» **Goal of the exercise**
Character for character, transcribe the entries below, minus the images.

━━━━━ Dataset extract ━━━━━

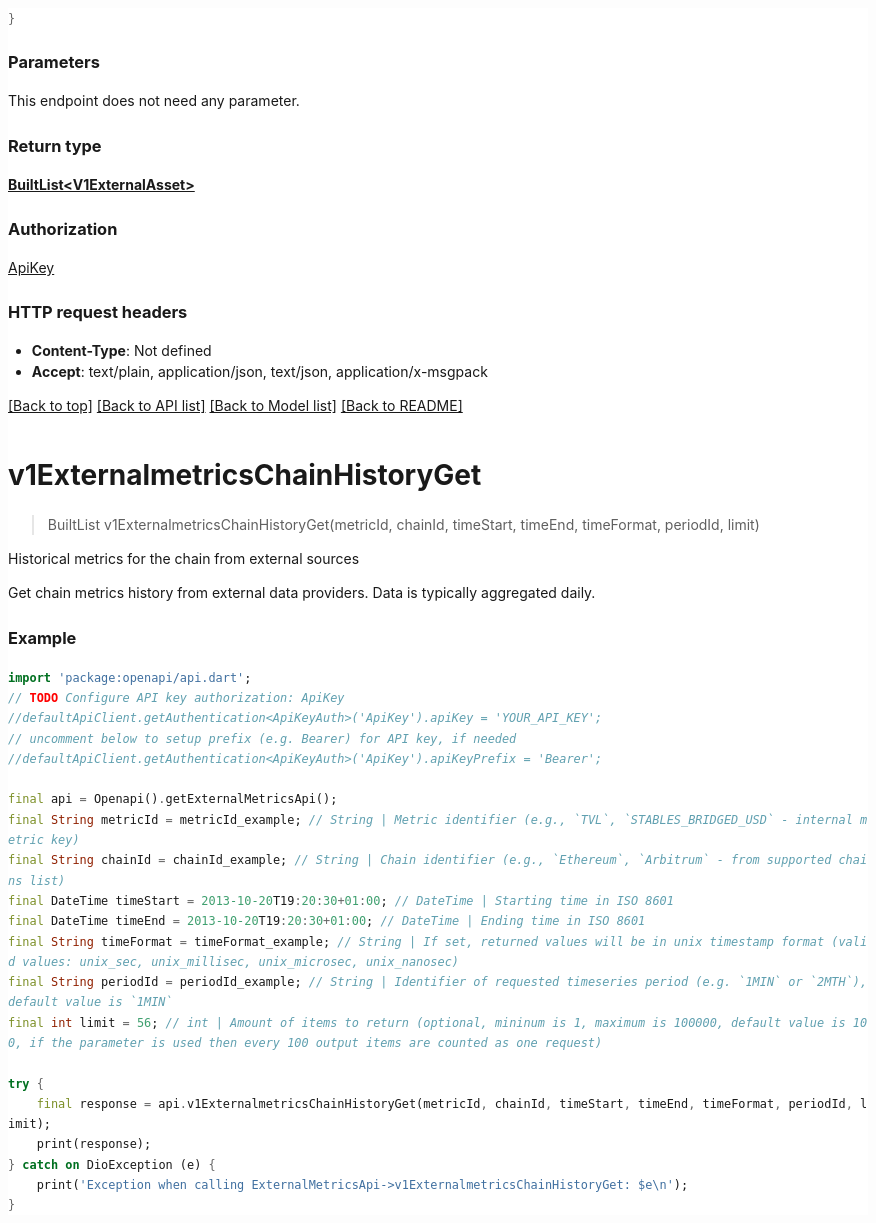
 ```dart
}
```

### Parameters
This endpoint does not need any parameter.

### Return type

[**BuiltList&lt;V1ExternalAsset&gt;**](V1ExternalAsset.md)

### Authorization

[ApiKey](../README.md#ApiKey)

### HTTP request headers

 - **Content-Type**: Not defined
 - **Accept**: text/plain, application/json, text/json, application/x-msgpack

[[Back to top]](#) [[Back to API list]](../README.md#documentation-for-api-endpoints) [[Back to Model list]](../README.md#documentation-for-models) [[Back to README]](../README.md)

# **v1ExternalmetricsChainHistoryGet**
> BuiltList<JsonObject> v1ExternalmetricsChainHistoryGet(metricId, chainId, timeStart, timeEnd, timeFormat, periodId, limit)

Historical metrics for the chain from external sources

Get chain metrics history from external data providers. Data is typically aggregated daily.

### Example
```dart
import 'package:openapi/api.dart';
// TODO Configure API key authorization: ApiKey
//defaultApiClient.getAuthentication<ApiKeyAuth>('ApiKey').apiKey = 'YOUR_API_KEY';
// uncomment below to setup prefix (e.g. Bearer) for API key, if needed
//defaultApiClient.getAuthentication<ApiKeyAuth>('ApiKey').apiKeyPrefix = 'Bearer';

final api = Openapi().getExternalMetricsApi();
final String metricId = metricId_example; // String | Metric identifier (e.g., `TVL`, `STABLES_BRIDGED_USD` - internal metric key)
final String chainId = chainId_example; // String | Chain identifier (e.g., `Ethereum`, `Arbitrum` - from supported chains list)
final DateTime timeStart = 2013-10-20T19:20:30+01:00; // DateTime | Starting time in ISO 8601
final DateTime timeEnd = 2013-10-20T19:20:30+01:00; // DateTime | Ending time in ISO 8601
final String timeFormat = timeFormat_example; // String | If set, returned values will be in unix timestamp format (valid values: unix_sec, unix_millisec, unix_microsec, unix_nanosec)
final String periodId = periodId_example; // String | Identifier of requested timeseries period (e.g. `1MIN` or `2MTH`), default value is `1MIN`
final int limit = 56; // int | Amount of items to return (optional, mininum is 1, maximum is 100000, default value is 100, if the parameter is used then every 100 output items are counted as one request)

try {
    final response = api.v1ExternalmetricsChainHistoryGet(metricId, chainId, timeStart, timeEnd, timeFormat, periodId, limit);
    print(response);
} catch on DioException (e) {
    print('Exception when calling ExternalMetricsApi->v1ExternalmetricsChainHistoryGet: $e\n');
}
```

━━━━━

» **Solution**
 ```dart
}
```

### Parameters
This endpoint does not need any parameter.

### Return type

[**BuiltList&lt;V1ExternalAsset&gt;**](V1ExternalAsset.md)

### Authorization

[ApiKey](../README.md#ApiKey)

### HTTP request headers

 - **Content-Type**: Not defined
 - **Accept**: text/plain, application/json, text/json, application/x-msgpack

[[Back to top]](#) [[Back to API list]](../README.md#documentation-for-api-endpoints) [[Back to Model list]](../README.md#documentation-for-models) [[Back to README]](../README.md)

# **v1ExternalmetricsChainHistoryGet**
> BuiltList<JsonObject> v1ExternalmetricsChainHistoryGet(metricId, chainId, timeStart, timeEnd, timeFormat, periodId, limit)

Historical metrics for the chain from external sources

Get chain metrics history from external data providers. Data is typically aggregated daily.

### Example
```dart
import 'package:openapi/api.dart';
// TODO Configure API key authorization: ApiKey
//defaultApiClient.getAuthentication<ApiKeyAuth>('ApiKey').apiKey = 'YOUR_API_KEY';
// uncomment below to setup prefix (e.g. Bearer) for API key, if needed
//defaultApiClient.getAuthentication<ApiKeyAuth>('ApiKey').apiKeyPrefix = 'Bearer';

final api = Openapi().getExternalMetricsApi();
final String metricId = metricId_example; // String | Metric identifier (e.g., `TVL`, `STABLES_BRIDGED_USD` - internal metric key)
final String chainId = chainId_example; // String | Chain identifier (e.g., `Ethereum`, `Arbitrum` - from supported chains list)
final DateTime timeStart = 2013-10-20T19:20:30+01:00; // DateTime | Starting time in ISO 8601
final DateTime timeEnd = 2013-10-20T19:20:30+01:00; // DateTime | Ending time in ISO 8601
final String timeFormat = timeFormat_example; // String | If set, returned values will be in unix timestamp format (valid values: unix_sec, unix_millisec, unix_microsec, unix_nanosec)
final String periodId = periodId_example; // String | Identifier of requested timeseries period (e.g. `1MIN` or `2MTH`), default value is `1MIN`
final int limit = 56; // int | Amount of items to return (optional, mininum is 1, maximum is 100000, default value is 100, if the parameter is used then every 100 output items are counted as one request)

try {
    final response = api.v1ExternalmetricsChainHistoryGet(metricId, chainId, timeStart, timeEnd, timeFormat, periodId, limit);
    print(response);
} catch on DioException (e) {
    print('Exception when calling ExternalMetricsApi->v1ExternalmetricsChainHistoryGet: $e\n');
}
```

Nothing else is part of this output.